Nilini was actually witty and surprised Ada, telling her how there was as much wicked gossip in the Tergesteo as in a lady's sitting room. Only, according to him; at the Bourse, as always, they were better informed than elsewhere. To Ada it seemed he was slandering women. She said she didn't even know the meaning of the word gossip. At this point I spoke up, confirming that in all the long years I had known her, I had never heard from her lips a word that even remotely resembled gossip. I smiled while saying that, because I seemed to be reproaching her. She wasn't a gossip because other people's affairs didn't interest her. Before, in perfect health, she had minded her own business, and when her sickness overcame her, she could maintain only one little s.p.a.ce free, which was reserved for her jealousy. She was a true egoist, but she welcomed my testimony with grat.i.tude.
Nilini pretended not to believe her or me.
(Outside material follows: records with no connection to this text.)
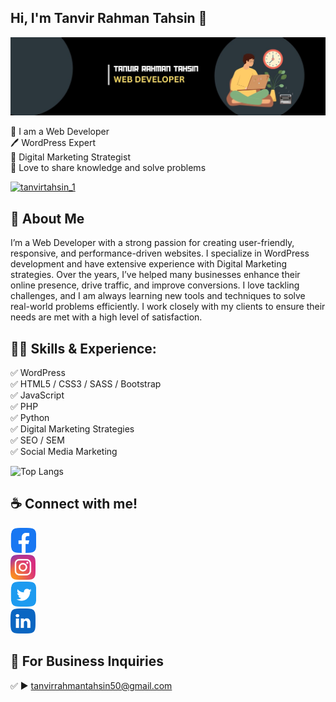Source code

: ## Hi, I'm Tanvir Rahman Tahsin 👋
[<img src='https://github.com/tanvirrahmantahsin/tanvirrahmantahsin/blob/main/img/cover.jpeg?raw=true' alt='Tanvir Rahman Tahsin'>](https://github.com/tanvirrahmantahsin/)
<p>
👑 I am a Web Developer <br> 
🖊️ WordPress Expert <br> 
🎯 Digital Marketing Strategist <br> 
🎤 Love to share knowledge and solve problems
</p> 

<p align="left"> <a href="https://x.com/tanvirtahsin_1" target="blank"><img src="https://img.shields.io/twitter/follow/tanvirtahsin_1?logo=twitter&style=for-the-badge" alt="tanvirtahsin_1" /></a> </p>

## 🚀 About Me
I’m a Web Developer with a strong passion for creating user-friendly, responsive, and performance-driven websites. I specialize in WordPress development and have extensive experience with Digital Marketing strategies. Over the years, I’ve helped many businesses enhance their online presence, drive traffic, and improve conversions. I love tackling challenges, and I am always learning new tools and techniques to solve real-world problems efficiently. I work closely with my clients to ensure their needs are met with a high level of satisfaction.

## 👨‍💻 Skills & Experience:
✅ WordPress <br>
✅ HTML5 / CSS3 / SASS / Bootstrap <br>
✅ JavaScript <br>
✅ PHP <br>
✅ Python <br>
✅ Digital Marketing Strategies <br>
✅ SEO / SEM <br>
✅ Social Media Marketing <br>

![Top Langs](https://github-readme-stats.vercel.app/api/top-langs/?username=tanvirrahmantahsin&layout=compact)

## ☕ Connect with me!
[<img src='https://github.com/tanvirrahmantahsin/tanvirrahmantahsin/blob/main/img/facebook.png?raw=true' alt='facebook' height='40'>](https://www.facebook.com/tanvirrahmantahsin.1/)  
[<img src='https://github.com/tanvirrahmantahsin/tanvirrahmantahsin/blob/main/img/instagram.png?raw=true' alt='instagram' height='40'>](https://www.instagram.com/tanvirrahman_tahsin/)  
[<img src='https://github.com/tanvirrahmantahsin/tanvirrahmantahsin/blob/main/img/twitter.png?raw=true' alt='twitter' height='40'>](https://x.com/tanvirtahsin_1)  
[<img src='https://github.com/tanvirrahmantahsin/tanvirrahmantahsin/blob/main/img/linkedin.png?raw=true' alt='linkedin' height='40'>](https://www.linkedin.com/in/tanvirrahmantahsin/)  

## 📧 For Business Inquiries 
✅  ► tanvirrahmantahsin50@gmail.com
He said he had known me for many years and he believed I possessed a great ingenuousness. This amused me, and it amused Ada, too. I was very annoyed, on the other hand, when he - for the first time in the presence of a third party-proclaimed that I was one of his best friends and that therefore he knew me profoundly. I didn't dare protest, but that shameless declaration offended my modesty, I was like a young woman publicly accused of fornication.
I was so ingenuous, Nilini said, that Ada, with her familiar female cleverness, could easily have uttered some slander in my presence without my being aware of it. It seemed to me that Ada continued to be amused by these dubious compliments, but I later learned that she was letting him talk in the hope that he would wear himself out and leave. She had quite a wait.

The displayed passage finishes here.